Passion unleashed leaped from her. "You coward!"

He shrugged his shoulders. "I'm right desolated to have your bad
opinion. But you say it almost as if you did hate me. That's a
compliment, you know. You didn't hate the coyote, you mentioned."

Her eyes flamed. "Hate you! If wishes could kill, you would be a
thousand times dead!"

"You disappoint me, my dear. I expected more than wishes from you.
There's a loaded revolver in that table drawer. It's yours, any time you
want it," he derided.

"Don't tempt me!" she cried wildly. "If you lay a hand on Phil, I'll use
it--I surely will."

His eyes shone with delight. "I wonder. By Jove, I've a mind to flog
the colt and see. I'll do it."

The passion sank in her as suddenly as it had risen. "No--you mustn't!
You don't know him--or us. We are from the South."

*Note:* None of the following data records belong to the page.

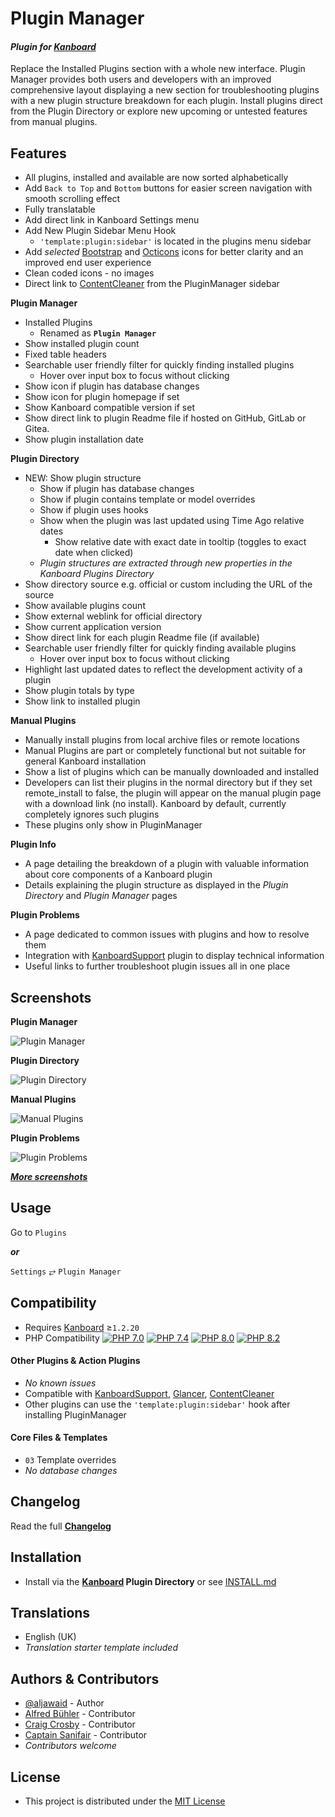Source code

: # Plugin Manager

#### _Plugin for [Kanboard](https://github.com/kanboard/kanboard "Kanboard - Kanban Project Management Software")_

Replace the Installed Plugins section with a whole new interface. Plugin Manager provides both users and developers with an improved comprehensive layout displaying a new section for troubleshooting plugins with a new plugin structure breakdown for each plugin. Install plugins direct from the Plugin Directory or explore new upcoming or untested features from manual plugins.


Features
-------------

- All plugins, installed and available are now sorted alphabetically
- Add `Back to Top` and `Bottom` buttons for easier screen navigation with smooth scrolling effect
- Fully translatable
- Add direct link in Kanboard Settings menu
- Add New Plugin Sidebar Menu Hook
  - `'template:plugin:sidebar'` is located in the plugins menu sidebar
- Add _selected_ [Bootstrap](https://icons.getbootstrap.com) and [Octicons](https://primer.style/octicons/) icons for better clarity and an improved end user experience
- Clean coded icons - no images
- Direct link to [ContentCleaner](https://github.com/aljawaid/ContentCleaner) from the PluginManager sidebar


**Plugin Manager**
- Installed Plugins
  - Renamed as **`Plugin Manager`**
- Show installed plugin count
- Fixed table headers
- Searchable user friendly filter for quickly finding installed plugins
  - Hover over input box to focus without clicking
- Show icon if plugin has database changes
- Show icon for plugin homepage if set
- Show Kanboard compatible version if set
- Show direct link to plugin Readme file if hosted on GitHub, GitLab or Gitea.
- Show plugin installation date

**Plugin Directory**
- NEW: Show plugin structure
  - Show if plugin has database changes
  - Show if plugin contains template or model overrides
  - Show if plugin uses hooks
  - Show when the plugin was last updated using Time Ago relative dates
    - Show relative date with exact date in tooltip (toggles to exact date when clicked)
  - _Plugin structures are extracted through new properties in the Kanboard Plugins Directory_
- Show directory source e.g. official or custom including the URL of the source
- Show available plugins count
- Show external weblink for official directory
- Show current application version
- Show direct link for each plugin Readme file (if available)
- Searchable user friendly filter for quickly finding available plugins
    - Hover over input box to focus without clicking
- Highlight last updated dates to reflect the development activity of a plugin
- Show plugin totals by type
- Show link to installed plugin

**Manual Plugins**
- Manually install plugins from local archive files or remote locations
- Manual Plugins are part or completely functional but not suitable for general Kanboard installation
- Show a list of plugins which can be manually downloaded and installed
- Developers can list their plugins in the normal directory but if they set remote_install to false, the plugin will appear on the manual plugin page with a download link (no install). Kanboard by default, currently completely ignores such plugins
- These plugins only show in PluginManager

**Plugin Info**
- A page detailing the breakdown of a plugin with valuable information about core components of a Kanboard plugin
- Details explaining the plugin structure as displayed in the _Plugin Directory_ and _Plugin Manager_ pages

**Plugin Problems**
- A page dedicated to common issues with plugins and how to resolve them
- Integration with [KanboardSupport](https://github.com/aljawaid/KanboardSupport) plugin to display technical information
- Useful links to further troubleshoot plugin issues all in one place


Screenshots
----------

**Plugin Manager**

![Plugin Manager](../master/Screenshots/screenshot-plugin-manager-main.png "View more screenshots of this plugin using the link below")

**Plugin Directory**

![Plugin Directory](../master/Screenshots/screenshot-plugin-directory-main.png "View more screenshots of this plugin using the link below")

**Manual Plugins**

![Manual Plugins](../master/Screenshots/screenshot-manual-plugins.png "View more screenshots of this plugin using the link below")

**Plugin Problems**

![Plugin Problems](../master/Screenshots/screenshot-plugin-problems.png "View more screenshots of this plugin using the link below")


**_[More screenshots](../master/screenshots.md)_**


Usage
-------------
Go to `Plugins`

**_or_**

`Settings` &#10562; `Plugin Manager`


Compatibility
-------------
- Requires [Kanboard](https://github.com/kanboard/kanboard "Kanboard - Kanban Project Management Software") ≥`1.2.20`
- PHP Compatibility [![PHP 7.0 ](https://github.com/aljawaid/PluginManager/actions/workflows/php-compatibility-7.0.yaml/badge.svg?branch=master&event=push)](https://github.com/aljawaid/PluginManager/actions/workflows/php-compatibility-7.0.yaml) [![PHP 7.4 ](https://github.com/aljawaid/PluginManager/actions/workflows/php-compatibility-7.4.yaml/badge.svg?branch=master&event=push)](https://github.com/aljawaid/PluginManager/actions/workflows/php-compatibility-7.4.yaml) [![PHP 8.0 ](https://github.com/aljawaid/PluginManager/actions/workflows/php-compatibility-8.0.yaml/badge.svg?branch=master&event=push)](https://github.com/aljawaid/PluginManager/actions/workflows/php-compatibility-8.0.yaml) [![PHP 8.2 ](https://github.com/aljawaid/PluginManager/actions/workflows/php-compatibility-8.2.yaml/badge.svg?branch=master&event=push)](https://github.com/aljawaid/PluginManager/actions/workflows/php-compatibility-8.2.yaml)

#### Other Plugins & Action Plugins
- _No known issues_
- Compatible with [KanboardSupport](https://github.com/aljawaid/KanboardSupport), [Glancer](https://github.com/aljawaid/Glancer), [ContentCleaner](https://github.com/aljawaid/ContentCleaner)
- Other plugins can use the `'template:plugin:sidebar'` hook after installing PluginManager
#### Core Files & Templates
- `03` Template overrides
- _No database changes_


Changelog
---------
Read the full [**Changelog**](../master/changelog.md "See changes")
 

Installation
------------
- Install via the **[Kanboard](https://github.com/kanboard/kanboard "Kanboard - Kanban Project Management Software") Plugin Directory** or see [INSTALL.md](../master/INSTALL.md)


Translations
------------
- English (UK)
- _Translation starter template included_


Authors & Contributors
----------------------
- [@aljawaid](https://github.com/aljawaid) - Author
- [Alfred Bühler](https://github.com/alfredbuehler) - Contributor
- [Craig Crosby](https://github.com/creecros) - Contributor
- [Captain Sanifair](https://github.com/cptsanifair) - Contributor
- _Contributors welcome_


License
-------
- This project is distributed under the [MIT License](../master/LICENSE "Read The MIT license")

"That settles it. I will," he exulted. "You have called me a coward.
Would a coward do this, and defy your whole crew to its revenge?"

"Would a brave man break the pride of a high-spirited boy for such a
mean motive?" she countered.

"His pride will have to look out for itself. He took his chance of it
when he tried to assault me. What he'll get is only what's coming to
him."

"Please don't! I'll--I'll be different to you. Take it out on me," she
begged.

He laughed harshly. "Do you suppose I'm such a fool as not to know that
the way to take it out on you is to take it out of him?"

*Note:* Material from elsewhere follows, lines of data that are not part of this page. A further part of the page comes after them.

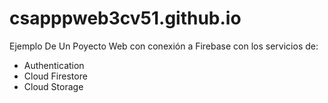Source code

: # csapppweb3cv51.github.io
Ejemplo De Un Poyecto Web con conexión a Firebase con los servicios de:
- Authentication
- Cloud Firestore
- Cloud Storage 
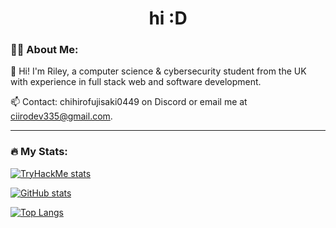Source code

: <div id="header" align="center">

  <h1>
    hi :D
  </h1>
</div>

### :technologist: About Me:

:wave: Hi! I'm Riley, a computer science & cybersecurity student from the UK with experience in full stack web and software development.
 
:mailbox: Contact: chihirofujisaki0449 on Discord or email me at ciirodev335@gmail.com.

---


### :fire: My Stats:

<a href="https://tryhackme.com/p/ciiro"><img src="https://tryhackme-badges.s3.amazonaws.com/ciiro.png" alt="TryHackMe stats" /></a>

[![GitHub stats](https://github-readme-stats.vercel.app/api?username=FriendlyUser1&hide=stars&count_private=true&show_icons=true&theme=onedark)](#)

[![Top Langs](https://github-readme-stats.vercel.app/api/top-langs/?username=FriendlyUser1&layout=compact&theme=onedark)](#)


<a href="#"><img src="https://komarev.com/ghpvc/?username=FriendlyUser1&style=flat-square&color=blue" alt=""/></a>
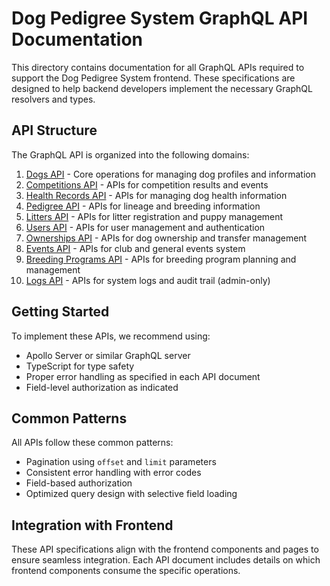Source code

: # Dog Pedigree System GraphQL API Documentation

This directory contains documentation for all GraphQL APIs required to support the Dog Pedigree System frontend. These specifications are designed to help backend developers implement the necessary GraphQL resolvers and types.

## API Structure

The GraphQL API is organized into the following domains:

1. [Dogs API](./dogs.md) - Core operations for managing dog profiles and information
2. [Competitions API](./competitions.md) - APIs for competition results and events
3. [Health Records API](./health-records.md) - APIs for managing dog health information
4. [Pedigree API](./pedigree.md) - APIs for lineage and breeding information
5. [Litters API](./litters.md) - APIs for litter registration and puppy management
6. [Users API](./users.md) - APIs for user management and authentication
7. [Ownerships API](./ownerships.md) - APIs for dog ownership and transfer management
8. [Events API](./events.md) - APIs for club and general events system
9. [Breeding Programs API](./breeding-programs.md) - APIs for breeding program planning and management
10. [Logs API](./logs.md) - APIs for system logs and audit trail (admin-only)

## Getting Started

To implement these APIs, we recommend using:
- Apollo Server or similar GraphQL server
- TypeScript for type safety
- Proper error handling as specified in each API document
- Field-level authorization as indicated

## Common Patterns

All APIs follow these common patterns:
- Pagination using `offset` and `limit` parameters
- Consistent error handling with error codes
- Field-based authorization
- Optimized query design with selective field loading

## Integration with Frontend

These API specifications align with the frontend components and pages to ensure seamless integration. Each API document includes details on which frontend components consume the specific operations.
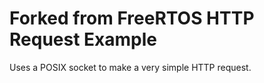 # Forked from FreeRTOS HTTP Request Example

Uses a POSIX socket to make a very simple HTTP request.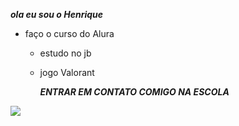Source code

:  
***ola eu sou o Henrique***

- faço o curso do Alura
  - estudo no jb
  - jogo Valorant

     ***ENTRAR EM CONTATO COMIGO NA ESCOLA***

    
![](https://media1.tenor.com/m/AapKRNOpG6cAAAAC/ohno-meme-monkey-ohno.gif)
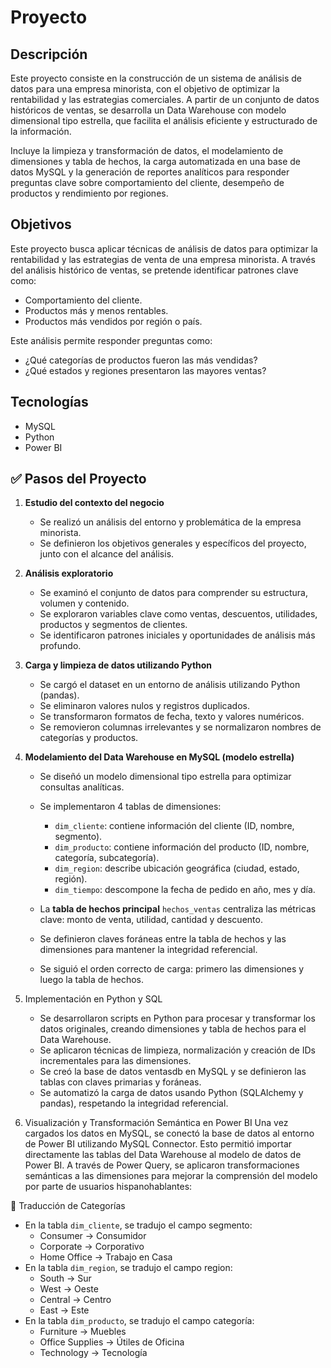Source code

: # Proyecto

## Descripción

Este proyecto consiste en la construcción de un sistema de análisis de datos para una empresa minorista, con el objetivo de optimizar la rentabilidad y las estrategias comerciales. A partir de un conjunto de datos históricos de ventas, se desarrolla un Data Warehouse con modelo dimensional tipo estrella, que facilita el análisis eficiente y estructurado de la información.

Incluye la limpieza y transformación de datos, el modelamiento de dimensiones y tabla de hechos, la carga automatizada en una base de datos MySQL y la generación de reportes analíticos para responder preguntas clave sobre comportamiento del cliente, desempeño de productos y rendimiento por regiones.
## Objetivos

Este proyecto busca aplicar técnicas de análisis de datos para optimizar la rentabilidad y las estrategias de venta de una empresa minorista. A través del análisis histórico de ventas, se pretende identificar patrones clave como:
- Comportamiento del cliente.
- Productos más y menos rentables.
- Productos más vendidos por región o país.

Este análisis permite responder preguntas como:
- ¿Qué categorías de productos fueron las más vendidas?
- ¿Qué estados y regiones presentaron las mayores ventas?
  
## Tecnologías

- MySQL
- Python
- Power BI

## ✅ Pasos del Proyecto

1. **Estudio del contexto del negocio**

   * Se realizó un análisis del entorno y problemática de la empresa minorista.
   * Se definieron los objetivos generales y específicos del proyecto, junto con el alcance del análisis.

2. **Análisis exploratorio**

   * Se examinó el conjunto de datos para comprender su estructura, volumen y contenido.
   * Se exploraron variables clave como ventas, descuentos, utilidades, productos y segmentos de clientes.
   * Se identificaron patrones iniciales y oportunidades de análisis más profundo.

3. **Carga y limpieza de datos utilizando Python**

   * Se cargó el dataset en un entorno de análisis utilizando Python (pandas).
   * Se eliminaron valores nulos y registros duplicados.
   * Se transformaron formatos de fecha, texto y valores numéricos.
   * Se removieron columnas irrelevantes y se normalizaron nombres de categorías y productos.

4. **Modelamiento del Data Warehouse en MySQL (modelo estrella)**

   * Se diseñó un modelo dimensional tipo estrella para optimizar consultas analíticas.
   * Se implementaron 4 tablas de dimensiones:

     * `dim_cliente`: contiene información del cliente (ID, nombre, segmento).
     * `dim_producto`: contiene información del producto (ID, nombre, categoría, subcategoría).
     * `dim_region`: describe ubicación geográfica (ciudad, estado, región).
     * `dim_tiempo`: descompone la fecha de pedido en año, mes y día.
   * La **tabla de hechos principal** `hechos_ventas` centraliza las métricas clave: monto de venta, utilidad, cantidad y descuento.
   * Se definieron claves foráneas entre la tabla de hechos y las dimensiones para mantener la integridad referencial.
   * Se siguió el orden correcto de carga: primero las dimensiones y luego la tabla de hechos.
  
5. Implementación en Python y SQL

   * Se desarrollaron scripts en Python para procesar y transformar los datos originales, creando dimensiones y tabla de hechos para el Data Warehouse.
   * Se aplicaron técnicas de limpieza, normalización y creación de IDs incrementales para las dimensiones.
   * Se creó la base de datos ventasdb en MySQL y se definieron las tablas con claves primarias y foráneas.
   * Se automatizó la carga de datos usando Python (SQLAlchemy y pandas), respetando la integridad referencial.

6. Visualización y Transformación Semántica en Power BI
Una vez cargados los datos en MySQL, se conectó la base de datos al entorno de Power BI utilizando MySQL Connector. Esto permitió importar directamente las tablas del Data Warehouse al modelo de datos de Power BI.
A través de Power Query, se aplicaron transformaciones semánticas a las dimensiones para mejorar la comprensión del modelo por parte de usuarios hispanohablantes:

🔄 Traducción de Categorías
  * En la tabla `dim_cliente`, se tradujo el campo segmento:
    * Consumer → Consumidor
    * Corporate → Corporativo
    * Home Office → Trabajo en Casa
  * En la tabla `dim_region`, se tradujo el campo region:
    * South → Sur
    * West → Oeste
    * Central → Centro
    * East → Este
  * En la tabla `dim_producto`, se tradujo el campo categoría:
    * Furniture → Muebles
    * Office Supplies → Útiles de Oficina
    * Technology → Tecnología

She had come nearer, a step at a time. Now she threw her hand out in a
gesture of abandon.

"Be generous! Don't punish me that way. Something dreadful will come of
it."

She broke down and struggled with her tears. He watched her for a moment
without speaking.

"Good enough. I'll be generous and let you pay his debt for him, if you
want to do it."

Her eyes were glad with the swift joy that leaped into them.

"That is good of you! And how shall I pay?" she cried.

"With a kiss."

She drew back as if he had struck her, all the sparkling eagerness
driven from her face.

"Oh!" she moaned.

"Just one kiss--I don't ask anything more. Give me that, and I'll turn
him loose. Honor bright."

He held her startled gaze as a snake holds that of a fascinated bird.

"Choose," he told her, in his masterful way.

Her imagination conceived a vision of her young brother being tortured
by this man. She had not the least doubt that he would do what he said,
and probably would think the boy got only what he deserved.

"Take it," she told him, and waited.

Perhaps he might have spared her had it not been for the look of deep
contempt that bit into his vanity.

He kissed her full on the lips.

Instantly she woke to life, struck him on the cheek with her little,
brown fist, and, with a sob of woe, turned and ran from the room.

Weaver cursed himself in a fury of anger. He felt himself to be a hound
because of the thing he had done, and he hated the instinct in him that
drove him to master her. He had insulted and trampled on her. Yet he
knew in his heart that he would have killed another man for doing it.

[Illustration: SHE DREW BACK AS IF HE HAD STRUCK HER, ALL THE SPARKLING
EAGERNESS DRIVEN FROM HER FACE. _Page 116_]




CHAPTER IX

PUNISHMENT


The cattleman strode into the bunk house, where young Sanderson sat
sulkily on a bed under the persuasion of Curly's rifle.

"Have this boy's horse saddled and brought around, Curly."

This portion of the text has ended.